YOUR GOAL:
In the entries that follow, find the word "memory" and report each line it is on.

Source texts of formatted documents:
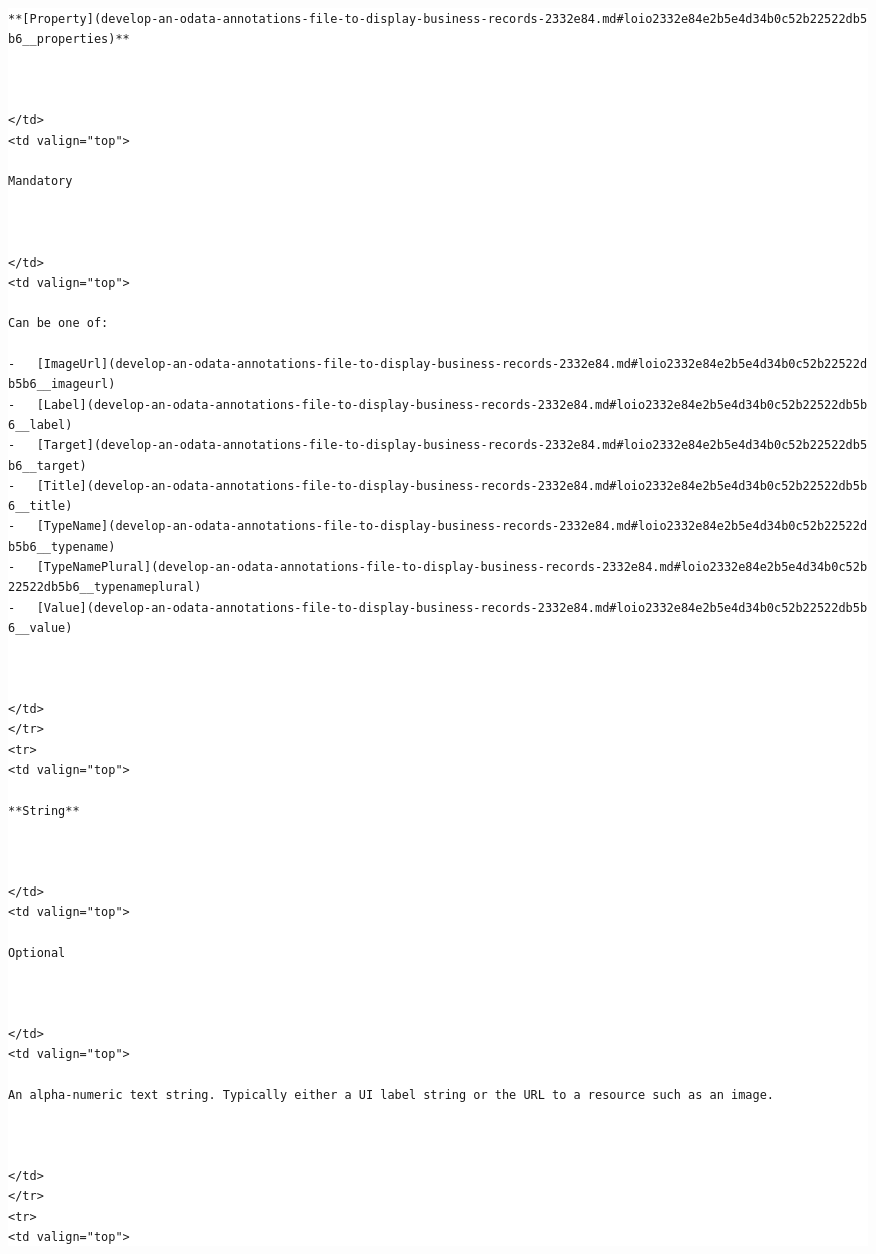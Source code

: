     **[Property](develop-an-odata-annotations-file-to-display-business-records-2332e84.md#loio2332e84e2b5e4d34b0c52b22522db5b6__properties)**


    
    </td>
    <td valign="top">
    
    Mandatory


    
    </td>
    <td valign="top">
    
    Can be one of:

    -   [ImageUrl](develop-an-odata-annotations-file-to-display-business-records-2332e84.md#loio2332e84e2b5e4d34b0c52b22522db5b6__imageurl)
    -   [Label](develop-an-odata-annotations-file-to-display-business-records-2332e84.md#loio2332e84e2b5e4d34b0c52b22522db5b6__label)
    -   [Target](develop-an-odata-annotations-file-to-display-business-records-2332e84.md#loio2332e84e2b5e4d34b0c52b22522db5b6__target)
    -   [Title](develop-an-odata-annotations-file-to-display-business-records-2332e84.md#loio2332e84e2b5e4d34b0c52b22522db5b6__title)
    -   [TypeName](develop-an-odata-annotations-file-to-display-business-records-2332e84.md#loio2332e84e2b5e4d34b0c52b22522db5b6__typename)
    -   [TypeNamePlural](develop-an-odata-annotations-file-to-display-business-records-2332e84.md#loio2332e84e2b5e4d34b0c52b22522db5b6__typenameplural)
    -   [Value](develop-an-odata-annotations-file-to-display-business-records-2332e84.md#loio2332e84e2b5e4d34b0c52b22522db5b6__value)


    
    </td>
    </tr>
    <tr>
    <td valign="top">
    
    **String**


    
    </td>
    <td valign="top">
    
    Optional


    
    </td>
    <td valign="top">
    
    An alpha-numeric text string. Typically either a UI label string or the URL to a resource such as an image.


    
    </td>
    </tr>
    <tr>
    <td valign="top">
    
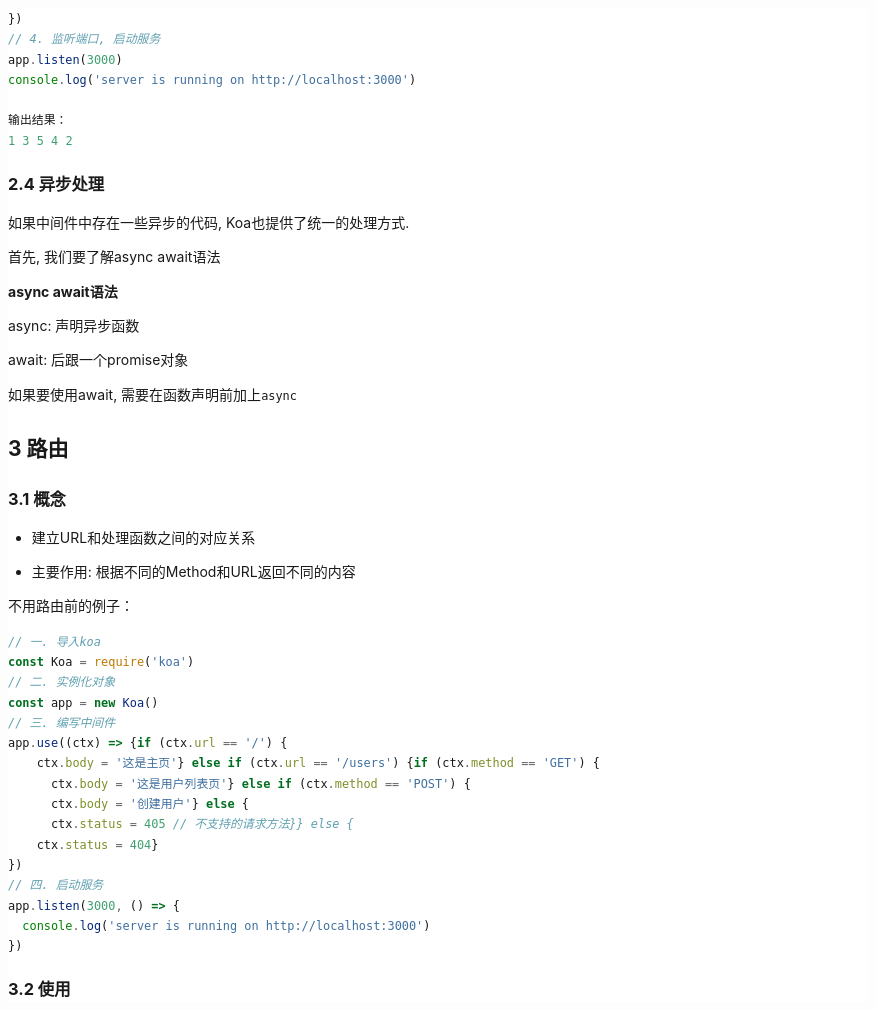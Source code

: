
 ```JavaScript
})
// 4. 监听端口, 启动服务
app.listen(3000)
console.log('server is running on http://localhost:3000')

输出结果：
1 3 5 4 2
```

### 2.4 异步处理

如果中间件中存在一些异步的代码, Koa也提供了统一的处理方式.

首先, 我们要了解async await语法

**async await语法**

async: 声明异步函数

await: 后跟一个promise对象

如果要使用await, 需要在函数声明前加上`async`

## 3 路由

### 3.1 概念

- 建立URL和处理函数之间的对应关系

- 主要作用: 根据不同的Method和URL返回不同的内容

不用路由前的例子：

```TypeScript
// 一. 导入koa
const Koa = require('koa')
// 二. 实例化对象
const app = new Koa()
// 三. 编写中间件
app.use((ctx) => {if (ctx.url == '/') {
    ctx.body = '这是主页'} else if (ctx.url == '/users') {if (ctx.method == 'GET') {
      ctx.body = '这是用户列表页'} else if (ctx.method == 'POST') {
      ctx.body = '创建用户'} else {
      ctx.status = 405 // 不支持的请求方法}} else {
    ctx.status = 404}
})
// 四. 启动服务
app.listen(3000, () => {
  console.log('server is running on http://localhost:3000')
})
```

### 3.2 使用
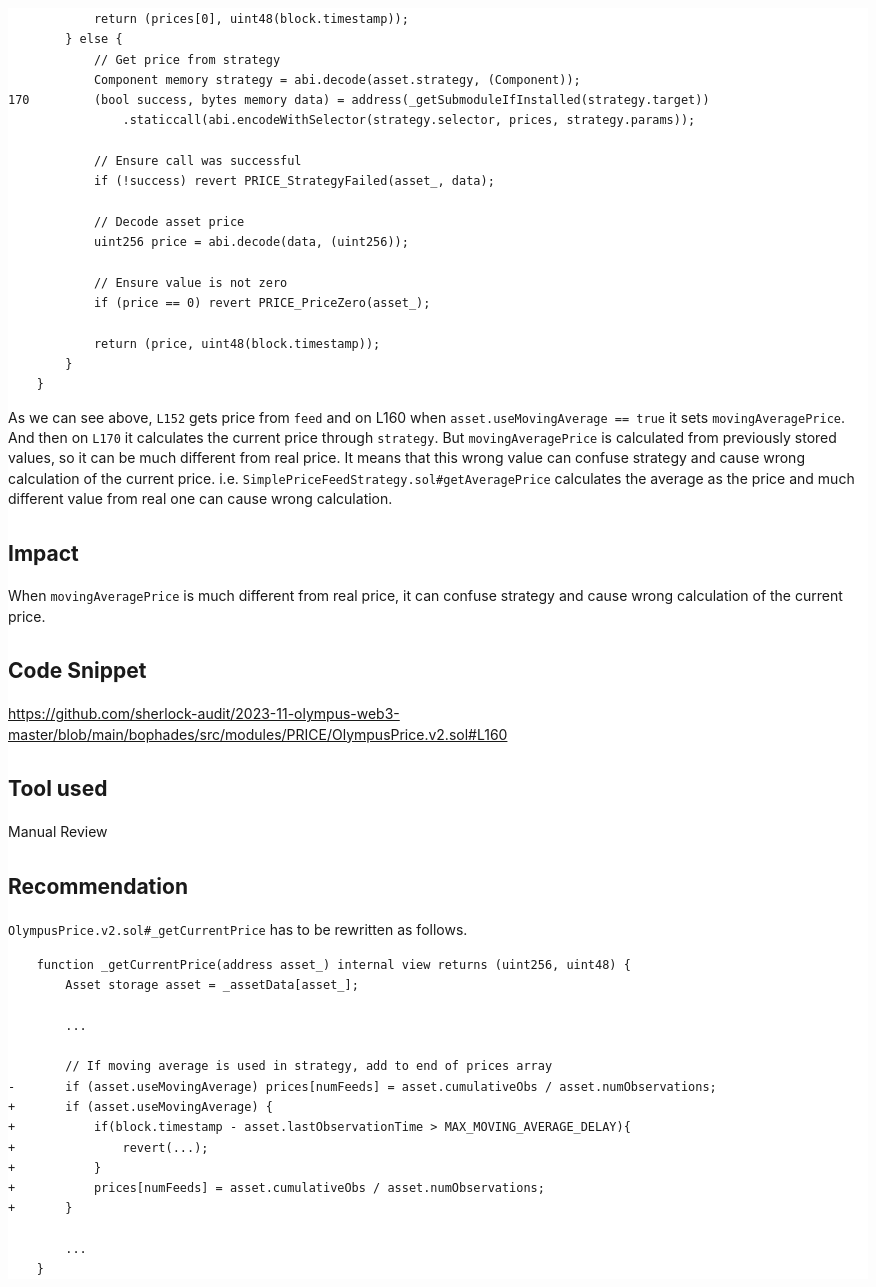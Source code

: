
 ```solidity
            return (prices[0], uint48(block.timestamp));
        } else {
            // Get price from strategy
            Component memory strategy = abi.decode(asset.strategy, (Component));
170         (bool success, bytes memory data) = address(_getSubmoduleIfInstalled(strategy.target))
                .staticcall(abi.encodeWithSelector(strategy.selector, prices, strategy.params));

            // Ensure call was successful
            if (!success) revert PRICE_StrategyFailed(asset_, data);

            // Decode asset price
            uint256 price = abi.decode(data, (uint256));

            // Ensure value is not zero
            if (price == 0) revert PRICE_PriceZero(asset_);

            return (price, uint48(block.timestamp));
        }
    }
```
As we can see above, `L152` gets price from `feed` and on L160 when `asset.useMovingAverage == true` it sets `movingAveragePrice`.
And then on `L170` it calculates the current price through `strategy`.
But `movingAveragePrice` is calculated from previously stored values, so it can be much different from real price.
It means that this wrong value can confuse strategy and cause wrong calculation of the current price.
i.e. `SimplePriceFeedStrategy.sol#getAveragePrice` calculates the average as the price and much different value from real one can cause wrong calculation.

## Impact
When `movingAveragePrice` is much different from real price, it can confuse strategy and cause wrong calculation of the current price.

## Code Snippet
https://github.com/sherlock-audit/2023-11-olympus-web3-master/blob/main/bophades/src/modules/PRICE/OlympusPrice.v2.sol#L160

## Tool used

Manual Review

## Recommendation
`OlympusPrice.v2.sol#_getCurrentPrice` has to be rewritten as follows.
```solidity
    function _getCurrentPrice(address asset_) internal view returns (uint256, uint48) {
        Asset storage asset = _assetData[asset_];

        ...

        // If moving average is used in strategy, add to end of prices array
-       if (asset.useMovingAverage) prices[numFeeds] = asset.cumulativeObs / asset.numObservations;
+       if (asset.useMovingAverage) {
+           if(block.timestamp - asset.lastObservationTime > MAX_MOVING_AVERAGE_DELAY){
+               revert(...);
+           }
+           prices[numFeeds] = asset.cumulativeObs / asset.numObservations;
+       }

        ...
    }
```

TASK RESULT:
            Component memory strategy = abi.decode(asset.strategy, (Component));
170         (bool success, bytes memory data) = address(_getSubmoduleIfInstalled(strategy.target))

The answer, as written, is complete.